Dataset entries
════════

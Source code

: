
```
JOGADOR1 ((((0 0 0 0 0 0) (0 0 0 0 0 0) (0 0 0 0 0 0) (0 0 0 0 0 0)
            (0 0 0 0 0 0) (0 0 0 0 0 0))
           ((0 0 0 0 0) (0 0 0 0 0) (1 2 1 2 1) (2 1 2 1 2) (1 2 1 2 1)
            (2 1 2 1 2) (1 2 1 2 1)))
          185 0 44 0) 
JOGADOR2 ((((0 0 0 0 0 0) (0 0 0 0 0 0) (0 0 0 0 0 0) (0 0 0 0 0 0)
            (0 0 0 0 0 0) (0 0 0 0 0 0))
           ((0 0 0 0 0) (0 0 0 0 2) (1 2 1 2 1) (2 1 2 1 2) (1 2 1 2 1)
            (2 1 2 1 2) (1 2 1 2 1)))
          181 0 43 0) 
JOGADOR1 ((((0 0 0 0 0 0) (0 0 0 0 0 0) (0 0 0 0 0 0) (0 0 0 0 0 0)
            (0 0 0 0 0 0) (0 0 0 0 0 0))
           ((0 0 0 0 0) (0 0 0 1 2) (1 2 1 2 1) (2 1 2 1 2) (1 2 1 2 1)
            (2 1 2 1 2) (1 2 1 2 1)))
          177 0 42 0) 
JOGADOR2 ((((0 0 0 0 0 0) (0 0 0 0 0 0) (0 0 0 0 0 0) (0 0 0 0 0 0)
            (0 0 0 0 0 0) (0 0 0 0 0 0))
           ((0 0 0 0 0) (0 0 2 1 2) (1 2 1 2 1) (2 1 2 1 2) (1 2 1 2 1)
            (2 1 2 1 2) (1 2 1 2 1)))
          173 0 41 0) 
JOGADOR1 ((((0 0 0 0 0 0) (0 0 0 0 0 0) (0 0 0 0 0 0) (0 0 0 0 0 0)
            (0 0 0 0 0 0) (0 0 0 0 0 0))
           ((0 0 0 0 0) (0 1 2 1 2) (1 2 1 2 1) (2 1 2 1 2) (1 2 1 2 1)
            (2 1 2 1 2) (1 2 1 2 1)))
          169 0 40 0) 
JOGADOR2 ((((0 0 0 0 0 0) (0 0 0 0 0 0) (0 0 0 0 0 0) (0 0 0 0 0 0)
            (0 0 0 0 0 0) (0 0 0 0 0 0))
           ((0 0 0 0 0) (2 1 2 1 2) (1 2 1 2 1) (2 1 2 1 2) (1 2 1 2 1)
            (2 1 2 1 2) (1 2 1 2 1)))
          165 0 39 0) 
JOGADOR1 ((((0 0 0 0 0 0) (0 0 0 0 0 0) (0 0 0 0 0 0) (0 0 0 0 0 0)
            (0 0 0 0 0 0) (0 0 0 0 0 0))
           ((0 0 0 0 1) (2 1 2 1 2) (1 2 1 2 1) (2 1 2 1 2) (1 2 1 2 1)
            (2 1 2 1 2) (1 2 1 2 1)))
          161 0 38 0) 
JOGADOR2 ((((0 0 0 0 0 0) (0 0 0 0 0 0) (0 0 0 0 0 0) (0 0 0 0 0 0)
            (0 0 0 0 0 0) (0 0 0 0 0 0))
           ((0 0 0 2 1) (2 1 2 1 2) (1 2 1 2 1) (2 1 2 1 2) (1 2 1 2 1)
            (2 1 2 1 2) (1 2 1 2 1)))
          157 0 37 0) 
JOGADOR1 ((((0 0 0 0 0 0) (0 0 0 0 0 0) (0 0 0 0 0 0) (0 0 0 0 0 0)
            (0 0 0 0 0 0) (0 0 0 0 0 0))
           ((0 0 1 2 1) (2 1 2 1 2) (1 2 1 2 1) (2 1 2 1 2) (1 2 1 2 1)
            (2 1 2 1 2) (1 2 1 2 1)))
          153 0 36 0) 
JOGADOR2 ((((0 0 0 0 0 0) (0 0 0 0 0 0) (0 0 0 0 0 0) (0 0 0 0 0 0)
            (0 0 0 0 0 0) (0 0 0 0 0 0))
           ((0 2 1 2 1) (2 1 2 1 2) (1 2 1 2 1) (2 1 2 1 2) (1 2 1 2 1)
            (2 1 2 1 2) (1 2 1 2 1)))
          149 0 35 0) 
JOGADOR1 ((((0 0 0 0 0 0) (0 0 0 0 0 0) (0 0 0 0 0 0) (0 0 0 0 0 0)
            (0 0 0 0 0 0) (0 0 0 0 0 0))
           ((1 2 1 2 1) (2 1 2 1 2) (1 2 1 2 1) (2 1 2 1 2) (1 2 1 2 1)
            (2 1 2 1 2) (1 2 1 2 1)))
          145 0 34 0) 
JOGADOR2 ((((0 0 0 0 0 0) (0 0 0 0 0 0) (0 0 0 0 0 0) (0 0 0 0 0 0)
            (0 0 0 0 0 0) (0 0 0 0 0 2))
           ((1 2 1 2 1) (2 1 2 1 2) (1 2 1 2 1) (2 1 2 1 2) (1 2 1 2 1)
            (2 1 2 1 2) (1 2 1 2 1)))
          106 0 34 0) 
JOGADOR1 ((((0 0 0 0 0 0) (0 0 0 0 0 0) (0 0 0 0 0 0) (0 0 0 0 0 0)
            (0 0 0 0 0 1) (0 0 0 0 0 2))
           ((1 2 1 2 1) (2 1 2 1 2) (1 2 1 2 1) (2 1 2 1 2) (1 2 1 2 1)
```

════════

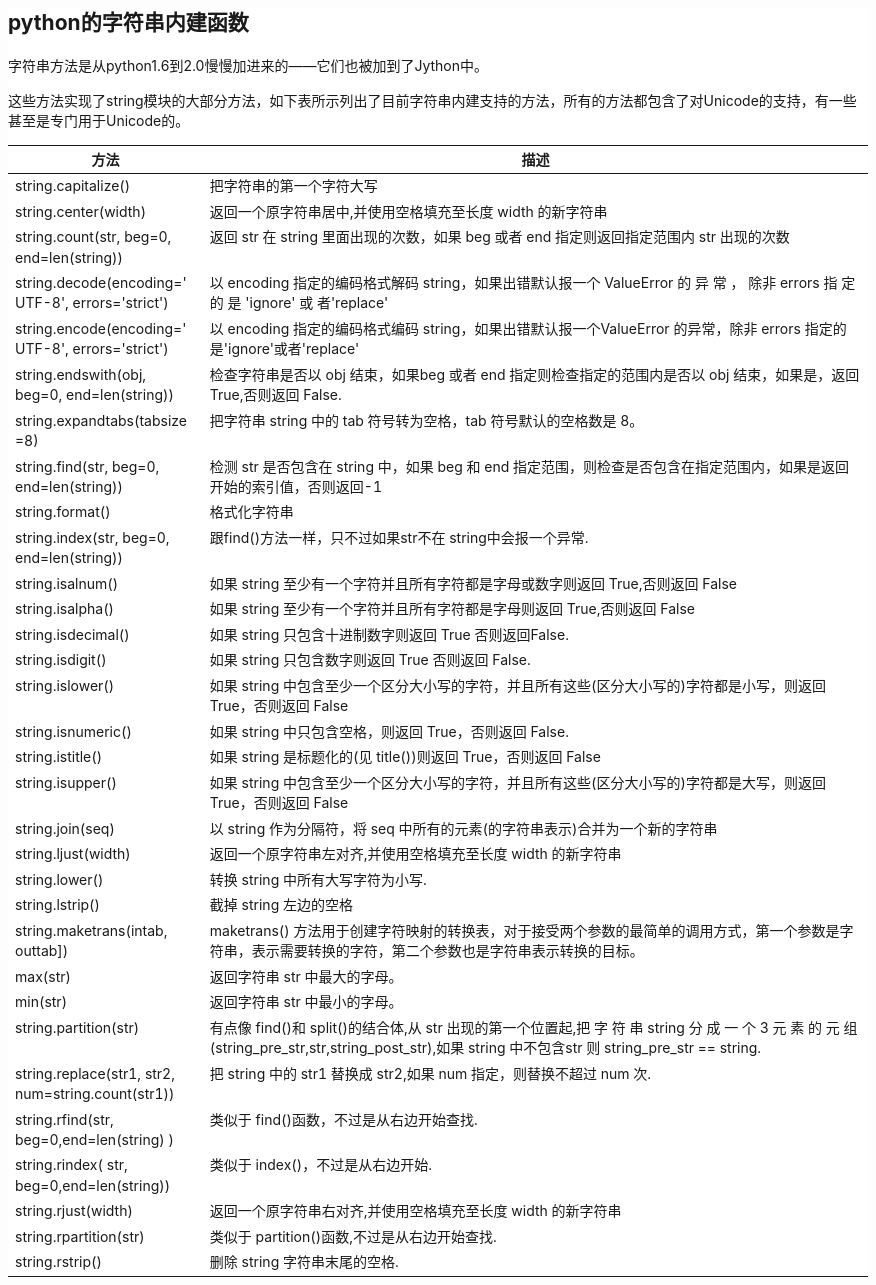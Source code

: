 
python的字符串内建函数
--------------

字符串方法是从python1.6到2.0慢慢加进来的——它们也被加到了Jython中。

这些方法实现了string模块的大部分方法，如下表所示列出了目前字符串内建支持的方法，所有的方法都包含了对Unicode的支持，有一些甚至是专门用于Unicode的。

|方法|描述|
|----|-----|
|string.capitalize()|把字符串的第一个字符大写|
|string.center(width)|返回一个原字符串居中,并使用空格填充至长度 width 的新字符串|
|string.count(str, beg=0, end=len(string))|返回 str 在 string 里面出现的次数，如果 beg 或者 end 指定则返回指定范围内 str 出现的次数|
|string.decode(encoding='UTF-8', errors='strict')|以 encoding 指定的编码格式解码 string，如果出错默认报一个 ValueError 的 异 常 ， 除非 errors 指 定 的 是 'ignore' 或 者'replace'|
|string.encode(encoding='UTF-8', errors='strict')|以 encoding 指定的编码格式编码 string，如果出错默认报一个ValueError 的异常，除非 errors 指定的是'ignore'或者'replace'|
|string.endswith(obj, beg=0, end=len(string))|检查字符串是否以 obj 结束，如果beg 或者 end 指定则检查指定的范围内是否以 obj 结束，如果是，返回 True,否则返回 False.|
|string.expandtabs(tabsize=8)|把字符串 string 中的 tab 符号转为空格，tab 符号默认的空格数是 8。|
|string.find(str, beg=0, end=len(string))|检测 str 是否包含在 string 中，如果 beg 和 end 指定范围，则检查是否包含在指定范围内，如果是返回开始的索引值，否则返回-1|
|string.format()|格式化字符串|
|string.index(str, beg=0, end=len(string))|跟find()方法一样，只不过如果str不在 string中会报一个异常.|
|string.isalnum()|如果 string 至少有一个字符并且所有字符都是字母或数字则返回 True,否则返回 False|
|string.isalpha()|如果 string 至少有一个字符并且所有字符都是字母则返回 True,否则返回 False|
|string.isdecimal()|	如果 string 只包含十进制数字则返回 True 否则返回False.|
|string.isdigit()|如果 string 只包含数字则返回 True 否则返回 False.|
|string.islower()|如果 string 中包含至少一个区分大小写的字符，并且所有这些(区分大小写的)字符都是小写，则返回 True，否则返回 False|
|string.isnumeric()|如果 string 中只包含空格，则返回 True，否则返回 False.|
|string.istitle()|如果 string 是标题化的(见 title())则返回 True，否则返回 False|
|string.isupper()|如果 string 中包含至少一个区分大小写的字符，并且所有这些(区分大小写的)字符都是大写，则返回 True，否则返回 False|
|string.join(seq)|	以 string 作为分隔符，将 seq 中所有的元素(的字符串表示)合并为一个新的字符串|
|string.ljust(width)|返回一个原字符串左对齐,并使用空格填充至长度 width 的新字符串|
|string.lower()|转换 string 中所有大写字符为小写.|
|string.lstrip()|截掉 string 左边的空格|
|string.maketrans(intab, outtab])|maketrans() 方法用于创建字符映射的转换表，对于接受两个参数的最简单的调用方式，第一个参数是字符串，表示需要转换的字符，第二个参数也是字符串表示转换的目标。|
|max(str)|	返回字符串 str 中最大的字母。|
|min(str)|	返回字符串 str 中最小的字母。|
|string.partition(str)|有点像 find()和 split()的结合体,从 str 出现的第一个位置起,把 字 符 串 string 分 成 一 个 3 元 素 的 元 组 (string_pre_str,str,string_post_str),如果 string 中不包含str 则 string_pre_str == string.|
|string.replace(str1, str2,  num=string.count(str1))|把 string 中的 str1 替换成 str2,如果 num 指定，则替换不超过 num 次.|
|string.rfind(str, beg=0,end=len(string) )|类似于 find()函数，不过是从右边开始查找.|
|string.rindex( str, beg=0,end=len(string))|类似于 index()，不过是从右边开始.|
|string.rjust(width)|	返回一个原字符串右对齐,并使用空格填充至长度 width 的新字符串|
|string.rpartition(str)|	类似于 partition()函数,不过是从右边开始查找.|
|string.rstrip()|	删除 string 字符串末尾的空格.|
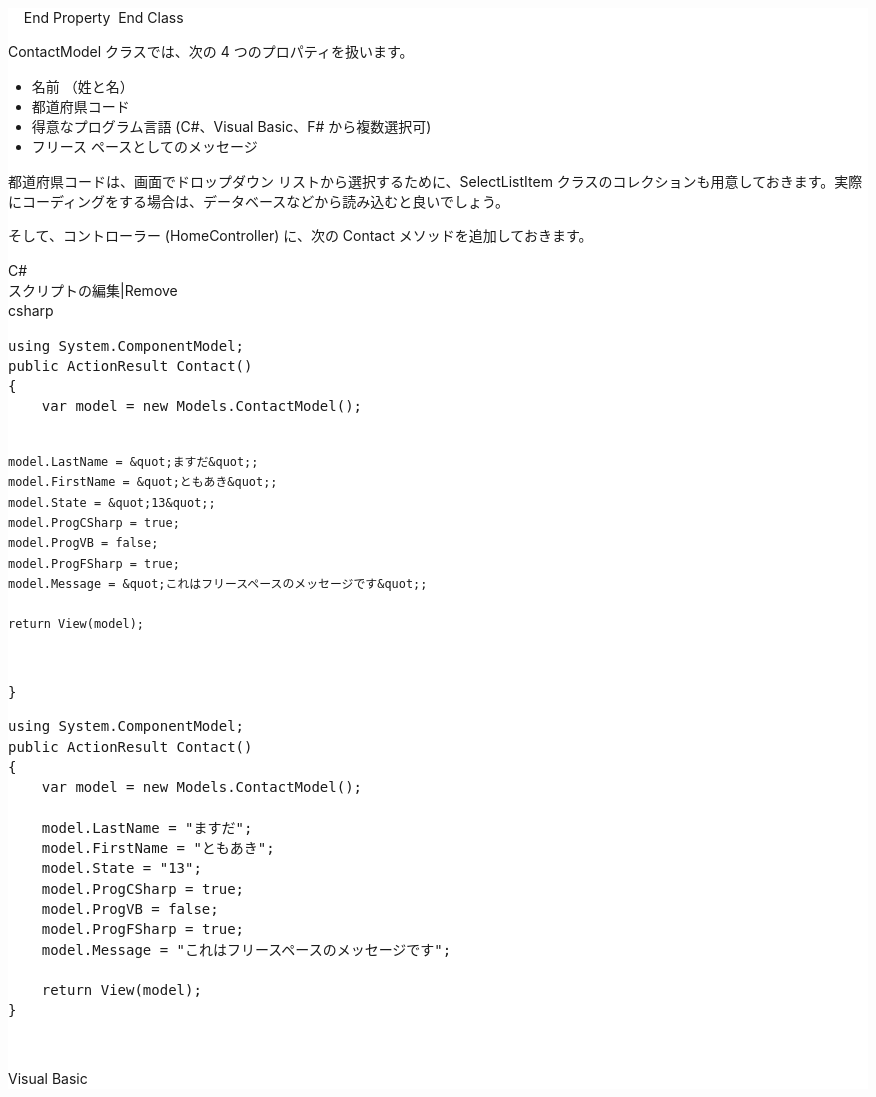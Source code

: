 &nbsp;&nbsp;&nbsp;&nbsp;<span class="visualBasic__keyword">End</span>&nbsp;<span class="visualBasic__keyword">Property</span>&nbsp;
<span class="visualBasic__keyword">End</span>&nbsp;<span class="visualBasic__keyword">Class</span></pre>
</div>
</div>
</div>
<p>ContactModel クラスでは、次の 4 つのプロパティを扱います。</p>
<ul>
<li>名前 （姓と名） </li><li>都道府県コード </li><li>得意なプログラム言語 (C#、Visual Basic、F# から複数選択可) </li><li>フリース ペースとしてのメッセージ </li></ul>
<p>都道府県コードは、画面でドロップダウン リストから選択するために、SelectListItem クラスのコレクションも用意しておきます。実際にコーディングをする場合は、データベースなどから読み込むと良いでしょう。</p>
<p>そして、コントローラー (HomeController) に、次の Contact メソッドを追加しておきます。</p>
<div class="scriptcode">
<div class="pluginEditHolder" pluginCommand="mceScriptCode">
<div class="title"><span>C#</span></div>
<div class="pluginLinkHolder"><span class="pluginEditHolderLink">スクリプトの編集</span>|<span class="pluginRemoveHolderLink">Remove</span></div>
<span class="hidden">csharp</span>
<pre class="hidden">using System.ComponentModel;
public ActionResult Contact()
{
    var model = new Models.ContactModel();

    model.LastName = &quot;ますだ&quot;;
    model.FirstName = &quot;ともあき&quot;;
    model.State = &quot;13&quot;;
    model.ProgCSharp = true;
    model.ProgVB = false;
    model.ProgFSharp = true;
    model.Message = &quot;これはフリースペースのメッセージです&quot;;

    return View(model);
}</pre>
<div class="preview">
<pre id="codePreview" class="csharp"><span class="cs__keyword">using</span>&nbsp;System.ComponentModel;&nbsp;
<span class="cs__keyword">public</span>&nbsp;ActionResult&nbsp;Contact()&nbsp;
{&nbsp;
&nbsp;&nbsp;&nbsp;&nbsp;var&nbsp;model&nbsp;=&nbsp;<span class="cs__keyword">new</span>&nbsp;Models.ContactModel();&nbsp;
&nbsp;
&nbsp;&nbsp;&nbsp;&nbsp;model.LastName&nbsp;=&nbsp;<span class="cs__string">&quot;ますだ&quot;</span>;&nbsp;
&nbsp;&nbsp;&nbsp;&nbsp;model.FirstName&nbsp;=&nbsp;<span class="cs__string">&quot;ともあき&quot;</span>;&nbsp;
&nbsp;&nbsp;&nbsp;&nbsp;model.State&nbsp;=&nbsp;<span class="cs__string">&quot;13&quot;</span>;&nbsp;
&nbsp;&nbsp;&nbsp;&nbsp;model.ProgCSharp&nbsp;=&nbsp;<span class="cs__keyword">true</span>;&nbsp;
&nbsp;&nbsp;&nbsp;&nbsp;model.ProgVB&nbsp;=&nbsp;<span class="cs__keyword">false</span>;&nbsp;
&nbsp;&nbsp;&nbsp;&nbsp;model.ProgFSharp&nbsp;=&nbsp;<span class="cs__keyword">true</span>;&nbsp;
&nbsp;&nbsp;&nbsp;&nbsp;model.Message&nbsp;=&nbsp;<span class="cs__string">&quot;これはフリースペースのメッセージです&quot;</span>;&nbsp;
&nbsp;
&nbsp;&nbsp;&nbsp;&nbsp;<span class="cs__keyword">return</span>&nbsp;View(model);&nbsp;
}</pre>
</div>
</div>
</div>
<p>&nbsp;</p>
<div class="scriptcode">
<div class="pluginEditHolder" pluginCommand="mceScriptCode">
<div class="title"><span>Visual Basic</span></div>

════════

Exercise
What is the number of lines in the entries above that contain the string "public"? Reply with the number and nothing more.

Answer for the task
2